Villach/Österreich, 09. Juni 2020 – “Das Coronavirus ist eine Chance, das Reisen neu zu definieren und in einen planetarischen Zusammenhang zu setzen. Gerade jetzt, wo die Tourismusbranche stillsteht, ist eine Abkehr vom unersättlichen Massentourismus und der Zerstörung der Umwelt möglich.” Mit dieser Aussage hat Reisephilosoph Klaus Kufeld die Diskussion zum Tourismusforum der 6. Europäischen Toleranzgespräche eröffnet, an denen zeitweise über 120 interessierte Touristiker live teilgenommen haben.
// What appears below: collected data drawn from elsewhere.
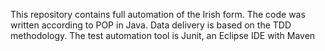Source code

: This repository contains full automation of the Irish form. The code was written according to POP in Java. Data delivery is based on the TDD methodology. The test automation tool is Junit, an Eclipse IDE with Maven
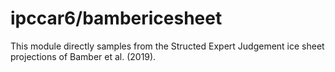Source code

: # ipccar6/bambericesheet

This module directly samples from the Structed Expert Judgement ice sheet projections of Bamber et al. (2019).
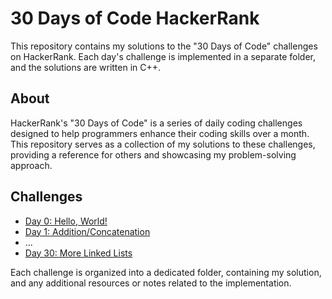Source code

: # 30 Days of Code HackerRank

This repository contains my solutions to the "30 Days of Code" challenges on HackerRank. Each day's challenge is implemented in a separate folder, and the solutions are written in C++.

## About

HackerRank's "30 Days of Code" is a series of daily coding challenges designed to help programmers enhance their coding skills over a month. This repository serves as a collection of my solutions to these challenges, providing a reference for others and showcasing my problem-solving approach.

## Challenges

- [Day 0: Hello, World!]("./Day0/Day0.cpp")
- [Day 1: Addition/Concatenation](./Day1/Day1.cpp)
- ...
- [Day 30: More Linked Lists](./Day30.cpp)

Each challenge is organized into a dedicated folder, containing my solution, and any additional resources or notes related to the implementation.
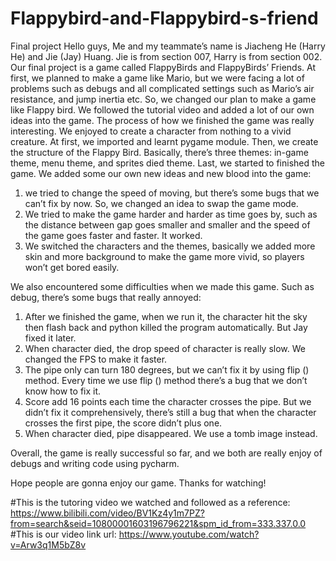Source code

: # Flappybird-and-Flappybird-s-friend
Final project
Hello guys, 
Me and my teammate’s name is Jiacheng He (Harry He) and Jie (Jay) Huang. 
Jie is from section 007, Harry is from section 002.
Our final project is a game called FlappyBirds and FlappyBirds’ Friends.
At first, we planned to make a game like Mario, but we were facing a lot of problems such as debugs and all complicated settings such as Mario’s air resistance, and jump inertia etc. So, we changed our plan to make a game like Flappy bird. We followed the tutorial video and added a lot of our own ideas into the game. The process of how we finished the game was really interesting. We enjoyed to create a character from nothing to a vivid creature. At first, we imported and learnt pygame module. Then, we create the structure of the Flappy Bird. Basically, there’s three themes: in-game theme, menu theme, and sprites died theme. Last, we started to finished the game. We added some our own new ideas and new blood into the game:
1.	we tried to change the speed of moving, but there’s some bugs that we can’t fix by now. So, we changed an idea to swap the game mode.
2.	We tried to make the game harder and harder as time goes by, such as the distance between gap goes smaller and smaller and the speed of the game goes faster and faster. It worked. 
3.	We switched the characters and the themes, basically we added more skin and more background to make the game more vivid, so players won’t get bored easily. 

We also encountered some difficulties when we made this game. Such as debug, there’s some bugs that really annoyed:
1.	After we finished the game, when we run it, the character hit the sky then flash back and python killed the program automatically. But Jay fixed it later.
2.	When character died, the drop speed of character is really slow. We changed the FPS to make it faster.
3.	The pipe only can turn 180 degrees, but we can’t fix it by using flip () method. Every time we use flip () method there’s a bug that we don’t know how to fix it. 
4.	Score add 16 points each time the character crosses the pipe. But we didn’t fix it comprehensively, there’s still a bug that when the character crosses the first pipe, the score didn’t plus one.
5.	When character died, pipe disappeared. We use a tomb image instead.

Overall, the game is really successful so far, and we both are really enjoy of debugs and writing code using pycharm.

Hope people are gonna enjoy our game. Thanks for watching!

#This is the tutoring video we watched and followed as a reference: https://www.bilibili.com/video/BV1Kz4y1m7PZ?from=search&seid=10800001603196796221&spm_id_from=333.337.0.0
#This is our video link url: https://www.youtube.com/watch?v=Arw3q1M5bZ8v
Die ganze Session auf Youtube zum Nachschauen: https://youtu.be/24uA74QFfrU

Reisen als Schulfach
“Der Mensch ist seit jeher mobil. Unsere ganze Entwicklung lief immer auf den Exodus hinaus. Nur durch die Bewegung können wir an uns selbst und an der Welt arbeiten”, so der Bloch-Schüler und Gründer des Ernst Boch-Zentrums in Ludwigshafen. Jedoch drohe der übersteigerte Massentourismus der heutigen Zeit die menschliche Entwicklung zu ersticken. “Die Welt wird monoton. Zwar können immer mehr Menschen reisen, aber in der Globalisierung haben wir schon alles entdeckt und in der Digitalisierung alles im Griff.” Kufeld sieht für kommende Generationen ein Umdenken als unerlässlich. Reisen als Schulfach wäre für den Philosophen ein wichtiger erster Schritt.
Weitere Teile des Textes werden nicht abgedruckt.